My favorite cranky technophobe college professor, Erik Loomis, recommends that we read “Jonathan Rees on how MOOCs allow egocentric professors to drive others out of business while producing lower quality education and the corporate profits that drive the whole thing.”
That sounds about right. It’s worth noting that lower quality is often a better value-proposition and that’s exactly why there’s a profit opportunity. Ikea, for example, has not risen to power by manufacturing better furniture than other companies. If anything it’s worse. Deliberately worse. The profit opportunity is that it turns out that cheap Nordic modern furniture is something a lot of people want. It turned out there was a big market for “somewhat worse but much cheaper” furniture. Lots of people listen to music, but very few people choose to invest in the highest-end products. Things like “it’s cheap” and “it’s convenient” drive people to listen to a lot of MP3s over earbud headphones.

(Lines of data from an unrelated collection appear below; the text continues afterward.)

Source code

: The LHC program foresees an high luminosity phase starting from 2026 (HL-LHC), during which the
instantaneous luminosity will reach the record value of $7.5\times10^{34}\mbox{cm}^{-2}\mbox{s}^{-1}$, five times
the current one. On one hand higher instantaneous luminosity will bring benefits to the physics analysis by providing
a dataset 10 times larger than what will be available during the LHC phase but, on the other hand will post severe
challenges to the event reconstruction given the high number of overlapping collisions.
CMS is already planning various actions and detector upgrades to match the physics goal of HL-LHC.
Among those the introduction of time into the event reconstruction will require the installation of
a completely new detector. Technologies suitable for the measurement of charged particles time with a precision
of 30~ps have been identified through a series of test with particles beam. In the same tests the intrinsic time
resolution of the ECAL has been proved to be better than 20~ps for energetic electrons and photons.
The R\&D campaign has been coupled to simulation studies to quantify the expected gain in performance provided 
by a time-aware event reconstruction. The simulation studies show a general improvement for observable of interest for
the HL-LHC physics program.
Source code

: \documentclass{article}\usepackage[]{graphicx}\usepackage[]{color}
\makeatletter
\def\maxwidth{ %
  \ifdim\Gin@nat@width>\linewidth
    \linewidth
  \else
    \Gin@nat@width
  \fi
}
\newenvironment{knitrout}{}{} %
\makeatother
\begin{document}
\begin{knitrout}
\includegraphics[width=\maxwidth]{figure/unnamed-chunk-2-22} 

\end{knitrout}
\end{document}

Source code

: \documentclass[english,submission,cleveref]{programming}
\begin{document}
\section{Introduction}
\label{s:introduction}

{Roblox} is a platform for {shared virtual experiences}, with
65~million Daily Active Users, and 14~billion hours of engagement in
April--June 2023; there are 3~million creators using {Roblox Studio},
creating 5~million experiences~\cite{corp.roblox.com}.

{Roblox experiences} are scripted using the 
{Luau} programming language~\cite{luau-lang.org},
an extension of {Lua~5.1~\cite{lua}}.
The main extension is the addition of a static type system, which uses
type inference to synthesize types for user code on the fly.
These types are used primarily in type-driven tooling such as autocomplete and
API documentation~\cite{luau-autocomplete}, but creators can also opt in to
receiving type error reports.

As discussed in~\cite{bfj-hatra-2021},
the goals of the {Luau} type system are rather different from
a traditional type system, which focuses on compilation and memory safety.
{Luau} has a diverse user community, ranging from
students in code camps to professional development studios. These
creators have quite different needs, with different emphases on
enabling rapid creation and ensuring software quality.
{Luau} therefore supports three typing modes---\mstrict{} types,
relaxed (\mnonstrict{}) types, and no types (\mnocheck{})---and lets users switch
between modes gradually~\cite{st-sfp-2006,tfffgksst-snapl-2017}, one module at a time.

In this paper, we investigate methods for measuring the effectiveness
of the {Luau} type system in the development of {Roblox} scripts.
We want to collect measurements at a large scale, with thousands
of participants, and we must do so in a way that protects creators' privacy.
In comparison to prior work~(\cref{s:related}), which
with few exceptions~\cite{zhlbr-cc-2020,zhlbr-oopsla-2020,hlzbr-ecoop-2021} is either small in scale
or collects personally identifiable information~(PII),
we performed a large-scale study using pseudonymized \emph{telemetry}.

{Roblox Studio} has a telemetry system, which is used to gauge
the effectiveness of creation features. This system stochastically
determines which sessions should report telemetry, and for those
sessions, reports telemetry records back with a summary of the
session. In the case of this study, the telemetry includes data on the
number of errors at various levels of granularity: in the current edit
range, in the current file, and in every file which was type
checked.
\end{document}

Right now, higher education in the United States is very expensive. Driving some providers out of business by offering a much cheaper but somewhat lower-quality product seems like a reasonable plan. As I wrote yesterday, I actually have some fairly profound doubts that this will work since I’m not sure “quality teaching” is realy what drives the higher education market at all. But it’s not a crazy idea any more than Ikea is a crazy idea.